In one or more embodiments of the present disclosure, the electrolyte includes a diluent composition. In some designs, the diluent composition preferably includes compounds in which the electrolyte's salt(s) (e.g., LiFSI) have solubility of less than about 0.3 M. Furthermore, in some designs, the compounds of the diluent composition are preferably sufficiently stable against reduction at the anode and oxidation at the cathode, either by being unreactive or by undergoing passivation reactions. In some implementations, the compounds of the diluent composition preferably do not vaporize from the electrolyte mixture at temperatures below about 60 to about 80° C. In some cases, some vaporization of electrolyte components may be permitted if the cell container is able to withstand the high pressure from gases inside the cell. In some implementations, the compounds of the diluent composition preferably do not solidify or precipitate from the electrolyte mixture at temperatures above about −30 to about −10° C. In some implementations, the diluent composition may include at least partially fluorinated (F-comprising) solvent(s). In some implementations, the diluent solvent(s) may comprise both H and F atoms in their composition. In some implementations, the diluent solvent(s) may comprise H, F and O atoms in their composition. In some implementations, the diluent solvent(s) may comprise C, H, O and F atoms in their composition. In some implementations, the diluent solvent(s) may comprise, on average, from 2 to 8 carbon (C) atoms per molecule (in some implementations, from 3 to 7 C atoms per molecule). In some implementations, the diluent solvent(s) may comprise (at least partially) fluorinated ether(s). In some implementations, the diluent composition includes 1,1,2,2-tetrafluoroethyl-2,2,3,3-tetrafluropropyl ether (TTE), a fluorinated ether (formula C5H4F8O) shown as 208 in
In one or more embodiments of the present disclosure, if the electrolyte of the lithium-ion battery has a low ionic conductivity (<3 mS/cm) and the areal capacity loading is high (e.g., >about 4 mAh/cm2), the battery may suffer from low rate capability and high cell resistance, resulting in one or more of the following battery characteristics: low discharge voltage, low cycle life, low calendar life, high HT gassing, and inferior low temperature performance. In some designs, if a cell has low rate capability, it may induce a high voltage on the cathode, causing unwanted oxidation reactions such as those that cause non-Li metals to be removed from the cathode active material, unwanted gases to be evolved, and/or current collector corrosion. In some designs, if a cell has low rate capability, the anode and/or cathode may degrade more rapidly due to some particles undergoing more volume change than others. In some designs, if a cell has low rate capability, the cell may degrade through the plating of Li metal at the anode.

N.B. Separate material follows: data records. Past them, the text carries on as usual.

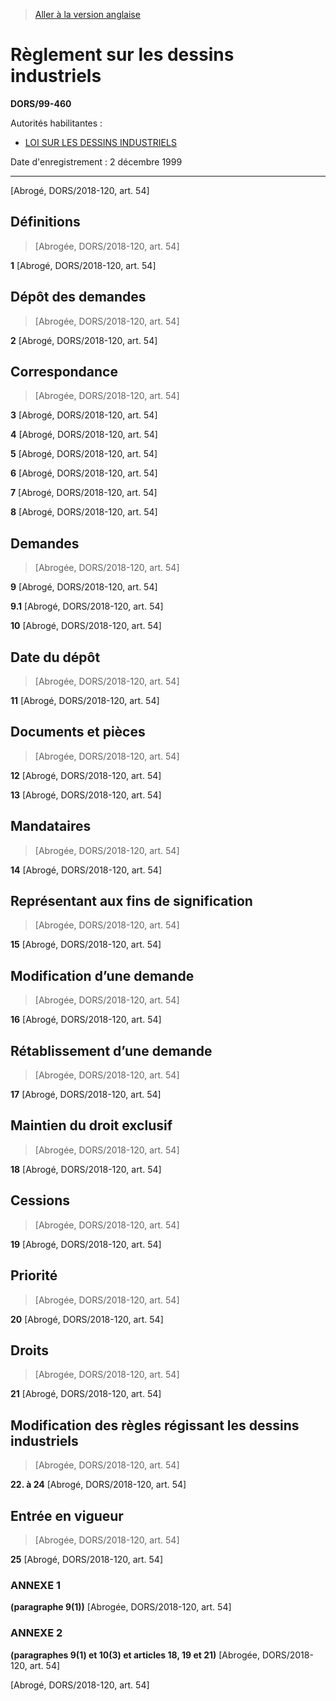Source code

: > [Aller à la version anglaise](/en/Regulations/Statutory%20Orders%20and%20Regulations/99/460.md)

# Règlement sur les dessins industriels

**DORS/99-460**

Autorités habilitantes : 
- [LOI SUR LES DESSINS INDUSTRIELS](/fr/Lois/Lois%20révisées%20du%20Canada/I/I-9.md)

Date d'enregistrement : 2 décembre 1999

----------


[Abrogé, DORS/2018-120, art. 54]



## Définitions
> [Abrogée, DORS/2018-120, art. 54]



**1** [Abrogé, DORS/2018-120, art. 54]




## Dépôt des demandes
> [Abrogée, DORS/2018-120, art. 54]



**2** [Abrogé, DORS/2018-120, art. 54]




## Correspondance
> [Abrogée, DORS/2018-120, art. 54]



**3** [Abrogé, DORS/2018-120, art. 54]



**4** [Abrogé, DORS/2018-120, art. 54]



**5** [Abrogé, DORS/2018-120, art. 54]



**6** [Abrogé, DORS/2018-120, art. 54]



**7** [Abrogé, DORS/2018-120, art. 54]



**8** [Abrogé, DORS/2018-120, art. 54]




## Demandes
> [Abrogée, DORS/2018-120, art. 54]



**9** [Abrogé, DORS/2018-120, art. 54]



**9.1** [Abrogé, DORS/2018-120, art. 54]



**10** [Abrogé, DORS/2018-120, art. 54]




## Date du dépôt
> [Abrogée, DORS/2018-120, art. 54]



**11** [Abrogé, DORS/2018-120, art. 54]




## Documents et pièces
> [Abrogée, DORS/2018-120, art. 54]



**12** [Abrogé, DORS/2018-120, art. 54]



**13** [Abrogé, DORS/2018-120, art. 54]




## Mandataires
> [Abrogée, DORS/2018-120, art. 54]



**14** [Abrogé, DORS/2018-120, art. 54]




## Représentant aux fins de signification
> [Abrogée, DORS/2018-120, art. 54]



**15** [Abrogé, DORS/2018-120, art. 54]




## Modification d’une demande
> [Abrogée, DORS/2018-120, art. 54]



**16** [Abrogé, DORS/2018-120, art. 54]




## Rétablissement d’une demande
> [Abrogée, DORS/2018-120, art. 54]



**17** [Abrogé, DORS/2018-120, art. 54]




## Maintien du droit exclusif
> [Abrogée, DORS/2018-120, art. 54]



**18** [Abrogé, DORS/2018-120, art. 54]




## Cessions
> [Abrogée, DORS/2018-120, art. 54]



**19** [Abrogé, DORS/2018-120, art. 54]




## Priorité
> [Abrogée, DORS/2018-120, art. 54]



**20** [Abrogé, DORS/2018-120, art. 54]




## Droits
> [Abrogée, DORS/2018-120, art. 54]



**21** [Abrogé, DORS/2018-120, art. 54]




## Modification des règles régissant les dessins industriels
> [Abrogée, DORS/2018-120, art. 54]



**22. à 24** [Abrogé, DORS/2018-120, art. 54]




## Entrée en vigueur
> [Abrogée, DORS/2018-120, art. 54]



**25** [Abrogé, DORS/2018-120, art. 54]




### **ANNEXE 1** 
**(paragraphe 9(1))**
[Abrogée, DORS/2018-120, art. 54]




### **ANNEXE 2** 
**(paragraphes 9(1) et 10(3) et articles 18, 19 et 21)**
[Abrogée, DORS/2018-120, art. 54]


[Abrogé, DORS/2018-120, art. 54]


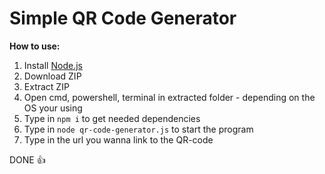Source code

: # Simple QR Code Generator

**How to use:**

1. Install [Node.js](https://nodejs.org/en/download)
2. Download ZIP
3. Extract ZIP
4. Open cmd, powershell, terminal in extracted folder - depending on the OS your using
5. Type in `npm i` to get needed dependencies
6. Type in `node qr-code-generator.js` to start the program
7. Type in the url you wanna link to the QR-code

DONE 👍
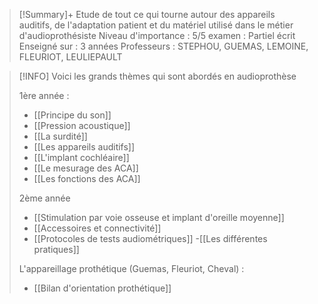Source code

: >[!Summary]+
>Etude de tout ce qui tourne autour des appareils auditifs, de l'adaptation patient et du matériel utilisé dans le métier d'audioprothésiste
>Niveau d'importance : 5/5
>examen : Partiel écrit
>Enseigné sur : 3 années
>Professeurs : STEPHOU, GUEMAS, LEMOINE, FLEURIOT, LEULIEPAULT

>[!INFO]
>Voici les grands thèmes qui sont abordés en audioprothèse
>
>1ère année : 
>
>- [[Principe du son]]
>- [[Pression acoustique]]
>- [[La surdité]]
>- [[Les appareils auditifs]]
>- [[L'implant cochléaire]]
>- [[Le mesurage des ACA]]
>- [[Les fonctions des ACA]]
> 
> 2ème année 
> 
>- [[Stimulation par voie osseuse et implant d'oreille moyenne]]
>- [[Accessoires et connectivité]]
>- [[Protocoles de tests audiométriques]]
>-[[Les différentes pratiques]]
>  
>L'appareillage prothétique (Guemas, Fleuriot, Cheval) :
>- [[Bilan d'orientation prothétique]]
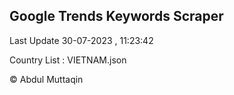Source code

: 

## Google Trends Keywords Scraper 
 
Last Update 30-07-2023 , 11:23:42

Country List :
VIETNAM.json



© Abdul Muttaqin 
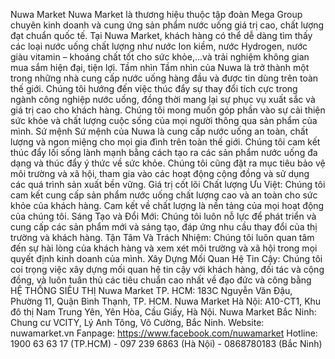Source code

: Nuwa Market
Nuwa Market là thương hiệu thuộc tập đoàn Mega Group chuyên kinh doanh và cung ứng sản phẩm nước uống giá trị cao, chất lượng đạt chuẩn quốc tế. Tại Nuwa Market, khách hàng có thể dễ dàng tìm thấy các loại nước uống chất lượng như nước Ion kiềm, nước Hydrogen, nước giàu vitamin – khoáng chất tốt cho sức khỏe,...và trải nghiệm không gian mua sắm hiện đại, tiện lợi.
Tầm nhìn
Tầm nhìn của Nuwa là trở thành một trong những nhà cung cấp nước uống hàng đầu và được tin dùng trên toàn thế giới. Chúng tôi hướng đến việc thúc đẩy sự thay đổi tích cực trong ngành công nghiệp nước uống, đồng thời mang lại sự phục vụ xuất sắc và giá trị cao cho khách hàng. Chúng tôi mong muốn góp phần vào sự cải thiện sức khỏe và chất lượng cuộc sống của mọi người thông qua sản phẩm của mình.
Sứ mệnh
Sứ mệnh của Nuwa là cung cấp nước uống an toàn, chất lượng và ngon miệng cho mọi gia đình trên toàn thế giới. Chúng tôi cam kết thúc đẩy lối sống lành mạnh bằng cách tạo ra các sản phẩm nước uống đa dạng và thúc đẩy ý thức về sức khỏe. Chúng tôi cũng đặt ra mục tiêu bảo vệ môi trường và xã hội, tham gia vào các hoạt động cộng đồng và sử dụng các quá trình sản xuất bền vững.
Giá trị cốt lõi
Chất lượng Ưu Việt: Chúng tôi cam kết cung cấp sản phẩm nước uống chất lượng cao và an toàn cho sức khỏe của khách hàng. Cam kết về chất lượng là nền tảng của mọi hoạt động của chúng tôi.
Sáng Tạo và Đổi Mới: Chúng tôi luôn nỗ lực để phát triển và cung cấp các sản phẩm mới và sáng tạo, đáp ứng nhu cầu thay đổi của thị trường và khách hàng.
Tận Tâm Và Trách Nhiệm: Chúng tôi luôn quan tâm đến sự hài lòng của khách hàng và xem xét môi trường và xã hội trong mọi quyết định kinh doanh của mình.
Xây Dựng Mối Quan Hệ Tin Cậy: Chúng tôi coi trọng việc xây dựng mối quan hệ tin cậy với khách hàng, đối tác và cộng đồng, và luôn tuân thủ các tiêu chuẩn cao nhất về đạo đức và công bằng
HỆ THỐNG SIÊU THỊ
Nuwa Market TP. HCM: 183C Nguyễn Văn Đậu, Phường 11, Quận Bình Thạnh, TP. HCM.
Nuwa Market Hà Nội: A10-CT1, Khu đô thị Nam Trung Yên, Yên Hòa, Cầu Giấy, Hà Nội.
Nuwa Market Bắc Ninh: Chung cư VCITY, Lý Anh Tông, Võ Cường, Bắc Ninh.
Website: nuwamarket.vn
Fanpage: https://www.facebook.com/nuwamarket
Hotline: 1900 63 63 17 (TP.HCM) - 097 239 6863 (Hà Nội) - 0868780183 (Bắc Ninh)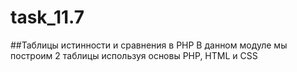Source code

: # task_11.7
 ##Таблицы истинности и сравнения в PHP
 В данном модуле мы построим 2 таблицы используя основы PHP, HTML и CSS
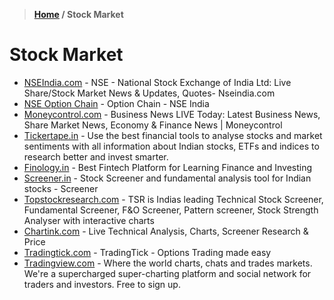 > **[Home](https://github.com/RakeshKengale/Bookmark)  /  Stock Market**
# Stock Market

- [NSEIndia.com](https://www.nseindia.com/) - NSE - National Stock Exchange of India Ltd: Live Share/Stock Market News & Updates, Quotes- Nseindia.com
- [NSE Option Chain](https://www.nseindia.com/option-chain) - Option Chain - NSE India
- [Moneycontrol.com](https://www.moneycontrol.com/) - Business News LIVE Today: Latest Business News, Share Market News, Economy & Finance News | Moneycontrol
- [Tickertape.in](https://www.tickertape.in/) - Use the best financial tools to analyse stocks and market sentiments with all information about Indian stocks, ETFs and indices to research better and invest smarter.
- [Finology.in](https://www.finology.in/) - Best Fintech Platform for Learning Finance and Investing
- [Screener.in](https://www.screener.in/) - Stock Screener and fundamental analysis tool for Indian stocks - Screener
- [Topstockresearch.com](https://www.topstockresearch.com/) - TSR is Indias leading Technical Stock Screener, Fundamental Screener, F&O Screener, Pattern screener, Stock Strength Analyser with interactive charts
- [Chartink.com](https://chartink.com/) - Live Technical Analysis, Charts, Screener Research & Price
- [Tradingtick.com](https://tradingtick.com/) - TradingTick - Options Trading made easy
- [Tradingview.com](https://in.tradingview.com/) - Where the world charts, chats and trades markets. We're a supercharged super-charting platform and social network for traders and investors. Free to sign up.
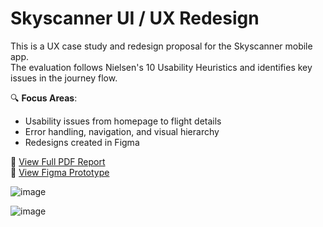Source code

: # Skyscanner UI / UX Redesign

This is a UX case study and redesign proposal for the Skyscanner mobile app.  
The evaluation follows Nielsen's 10 Usability Heuristics and identifies key issues in the journey flow.

🔍 **Focus Areas**:
- Usability issues from homepage to flight details
- Error handling, navigation, and visual hierarchy
- Redesigns created in Figma

📄 [View Full PDF Report](./Skyscanner.pdf)  
🎨 [View Figma Prototype](https://www.figma.com/design/H1f24GbrIvH2zKf7m9Nz4m/Skyscanner?node-id=0-1&t=v9vykQFlT802yUbx-1)

![image](https://github.com/user-attachments/assets/91b7e71f-525e-4401-a1b8-483c11838cd7)

![image](https://github.com/user-attachments/assets/53dff3c4-aee6-4e37-991b-b78442d4f1a8)

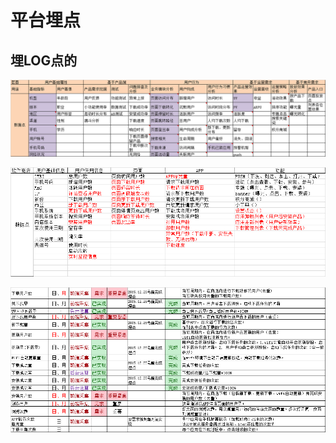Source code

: # 平台埋点

## 埋LOG点的

![](assets/markdown-img-paste-20170516102034254.png)

![](assets/markdown-img-paste-20170516102046247.png)

![](assets/markdown-img-paste-20170516102056169.png)
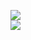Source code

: [![](https://img.shields.io/badge/Made%20With-Github%20Spray-lightgrey.svg?style=for-the-badge&logo=github)](https://github.com/Annihil/github-spray#5583)  
[![](https://i.imgur.com/2DrTn0Z.gif)](https://github.com/Annihil/github-spray)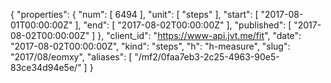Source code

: {
  "properties": {
    "num": [
      6494
    ],
    "unit": [
      "steps"
    ],
    "start": [
      "2017-08-01T00:00:00Z"
    ],
    "end": [
      "2017-08-02T00:00:00Z"
    ],
    "published": [
      "2017-08-02T00:00:00Z"
    ]
  },
  "client_id": "https://www-api.jvt.me/fit",
  "date": "2017-08-02T00:00:00Z",
  "kind": "steps",
  "h": "h-measure",
  "slug": "2017/08/eomxy",
  "aliases": [
    "/mf2/0faa7eb3-2c25-4963-90e5-83ce34d94e5e/"
  ]
}
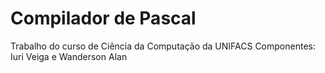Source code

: Compilador de Pascal
==========

Trabalho do curso de Ciência da Computação da UNIFACS
Componentes: Iuri Veiga e Wanderson Alan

In one or more embodiments of the present disclosure, a lithium-ion battery may include an anode current collector, a cathode current collector, an anode disposed on and/or in the anode current collector, a cathode disposed on and/or in the cathode current collector, and any one of the electrolytes as described herein ionically coupling the anode and the cathode. For example, there may be a separator interposed in a space between the anode and the cathode, with the electrolyte impregnating the separator. In some implementations, the anode may comprise (A) silicon-carbon composite particles comprising carbon and silicon (e.g., (1) with the silicon part being arranged as active material particles and the carbon forming an inactive or substantially inactive part of scaffolding matrix with pores (sometimes referred to as porous carbon) on which the silicon active material is disposed and/or in which the silicon active material is disposed, and/or (2) with the silicon part being arranged as active materials particles in the composite particles and a carbon coating or a carbon shell being arranged around the composite particles) and/or (B) graphitic carbon particles comprising carbon (e.g., with carbon-comprising graphite as an active material) and being substantially free of silicon. In the case of (A) above, at least some of the silicon may be present in the composite particles as nanosized silicon and/or nanostructured silicon. In some implementations, the anode may contain a mixture (or blend) of (A) silicon-carbon composite particles and (B) graphitic carbon particles. In such cases, the anode is sometimes referred to as a blended anode herein. In some implementations, a mass of the silicon is in a range of about 10 wt. % to about 90 wt. % of a total mass of the anode. In some implementations, the anode may additionally include carbon nanotubes (e.g., single-wall carbon nanotubes) at a concentration of less than about 1 wt. % of the anode (not counting the weight of the current collector). In some implementations, the anode may additionally include carbon black at a concentration from about 1 wt. % to about 5 wt. % of the anode (not counting the weight of the current collector).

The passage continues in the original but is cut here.